9. Coming to the second reason, it has been stated in Annexure 5 that the Junior Engineers who are degree holders have been placed in the category Supervisory-C. Therefore, the Sub-Assistant Engineers who are merely diploma holders cannot claim to be placed in a category higher than category Supervisory-C. Here again, we must say that as per the award of the Wage Board, employees under the Board have to be placed under different categories according to the evaluation of their respective work. In order to decide as to under what category an employee is to be placed as per the Wage Board award, job contents, workload, work hazards including other factors, such as, education and experience have to be considered. The award has laid down a scheme in which job evaluation is to be made and how the workers have to be fitted into different grades. Therefore, if in view of the scheme laid down in the Wage Board award the Sub-Assistant Engineers are entitled to be placed in a category higher than category Supervisory-C, merely because Junior Engineers have been placed in the said category, the case of the Sub-Assistant Engineers cannot be thrown out.

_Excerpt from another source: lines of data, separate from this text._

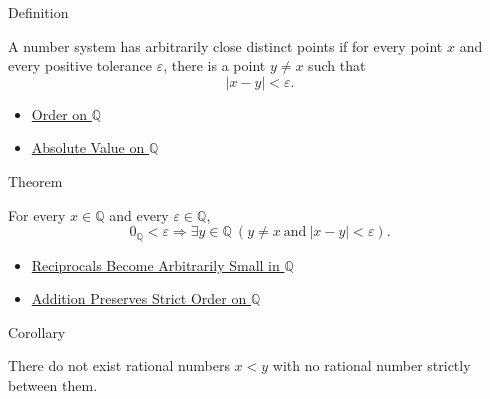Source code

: \begin{definitionbox}{Definition}
\begin{definition}
\label{def:arbitrarily-close-distinct-points}
A number system has arbitrarily close distinct points if for every point $x$
and every positive tolerance $\varepsilon$, there is a point $y\ne x$ such that
\[
|x-y|<\varepsilon.
\]
\end{definition}
\end{definitionbox}

\begin{dependencies}
\begin{itemize}
  \item \hyperref[def:order-on-q]{Order on $\mathbb{Q}$}
  \item \hyperref[def:absolute-value-on-q]{Absolute Value on $\mathbb{Q}$}
\end{itemize}
\end{dependencies}

\begin{theorembox}{Theorem}
\begin{theorem}
\label{thm:q-has-arbitrarily-close-distinct-points}
For every $x\in\mathbb{Q}$ and every $\varepsilon\in\mathbb{Q}$,
\[
0_{\mathbb{Q}}<\varepsilon
\Longrightarrow
\exists y\in\mathbb{Q}\ (y\ne x\ \text{and}\ |x-y|<\varepsilon).
\]
\end{theorem}
\end{theorembox}

\begin{dependencies}
\begin{itemize}
  \item \hyperref[cor:reciprocals-arbitrarily-small-q]{Reciprocals Become Arbitrarily Small in $\mathbb{Q}$}
  \item \hyperref[thm:addition-preserves-strict-order-on-q]{Addition Preserves Strict Order on $\mathbb{Q}$}
\end{itemize}
\end{dependencies}

\begin{corollarybox}{Corollary}
\begin{corollary}
\label{cor:q-has-no-adjacent-points}
There do not exist rational numbers $x<y$ with no rational number strictly
between them.
\end{corollary}
\end{corollarybox}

10. The third reason given is that the review committee is reviewing the question of categorisation and fitment of the employees of the Board including the Sub-Assistant Engineers and that the said report is expected soon is no longer available, because it is admitted that the committee has given its report placing the Sub-Assistant Engineers in the category Supervisory-C and this placement of the Sub-Assistant Engineers, according to the petitioner, is not in accordance with the Wage Board award.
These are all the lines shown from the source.